Stored data entries:
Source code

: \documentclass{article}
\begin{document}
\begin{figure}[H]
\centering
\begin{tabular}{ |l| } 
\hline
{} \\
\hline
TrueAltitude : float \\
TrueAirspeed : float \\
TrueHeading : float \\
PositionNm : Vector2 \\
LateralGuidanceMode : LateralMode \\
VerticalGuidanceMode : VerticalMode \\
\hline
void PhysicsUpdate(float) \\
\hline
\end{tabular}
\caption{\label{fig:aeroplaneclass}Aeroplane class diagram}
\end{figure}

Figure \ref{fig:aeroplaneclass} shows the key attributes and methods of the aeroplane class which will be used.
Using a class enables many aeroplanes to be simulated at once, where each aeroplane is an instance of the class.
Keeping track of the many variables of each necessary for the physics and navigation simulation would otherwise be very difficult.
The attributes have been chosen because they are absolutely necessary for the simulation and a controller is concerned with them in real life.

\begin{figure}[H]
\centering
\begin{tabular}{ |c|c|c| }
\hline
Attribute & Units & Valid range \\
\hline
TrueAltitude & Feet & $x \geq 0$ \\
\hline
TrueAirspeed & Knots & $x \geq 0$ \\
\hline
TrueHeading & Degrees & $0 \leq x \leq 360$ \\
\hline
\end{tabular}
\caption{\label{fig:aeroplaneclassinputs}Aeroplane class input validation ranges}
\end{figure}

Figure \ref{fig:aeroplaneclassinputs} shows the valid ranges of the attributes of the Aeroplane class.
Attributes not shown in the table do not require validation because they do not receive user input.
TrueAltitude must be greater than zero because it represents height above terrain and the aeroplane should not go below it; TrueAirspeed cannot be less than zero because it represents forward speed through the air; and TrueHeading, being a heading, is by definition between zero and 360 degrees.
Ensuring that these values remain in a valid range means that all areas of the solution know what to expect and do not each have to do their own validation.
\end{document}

» WORK INSTRUCTIONS:
Print the data in full. Match it exactly.

» EXPECTED ANSWER:
Source code

: \documentclass{article}
\begin{document}
\begin{figure}[H]
\centering
\begin{tabular}{ |l| } 
\hline
{} \\
\hline
TrueAltitude : float \\
TrueAirspeed : float \\
TrueHeading : float \\
PositionNm : Vector2 \\
LateralGuidanceMode : LateralMode \\
VerticalGuidanceMode : VerticalMode \\
\hline
void PhysicsUpdate(float) \\
\hline
\end{tabular}
\caption{\label{fig:aeroplaneclass}Aeroplane class diagram}
\end{figure}

Figure \ref{fig:aeroplaneclass} shows the key attributes and methods of the aeroplane class which will be used.
Using a class enables many aeroplanes to be simulated at once, where each aeroplane is an instance of the class.
Keeping track of the many variables of each necessary for the physics and navigation simulation would otherwise be very difficult.
The attributes have been chosen because they are absolutely necessary for the simulation and a controller is concerned with them in real life.

\begin{figure}[H]
\centering
\begin{tabular}{ |c|c|c| }
\hline
Attribute & Units & Valid range \\
\hline
TrueAltitude & Feet & $x \geq 0$ \\
\hline
TrueAirspeed & Knots & $x \geq 0$ \\
\hline
TrueHeading & Degrees & $0 \leq x \leq 360$ \\
\hline
\end{tabular}
\caption{\label{fig:aeroplaneclassinputs}Aeroplane class input validation ranges}
\end{figure}

Figure \ref{fig:aeroplaneclassinputs} shows the valid ranges of the attributes of the Aeroplane class.
Attributes not shown in the table do not require validation because they do not receive user input.
TrueAltitude must be greater than zero because it represents height above terrain and the aeroplane should not go below it; TrueAirspeed cannot be less than zero because it represents forward speed through the air; and TrueHeading, being a heading, is by definition between zero and 360 degrees.
Ensuring that these values remain in a valid range means that all areas of the solution know what to expect and do not each have to do their own validation.
\end{document}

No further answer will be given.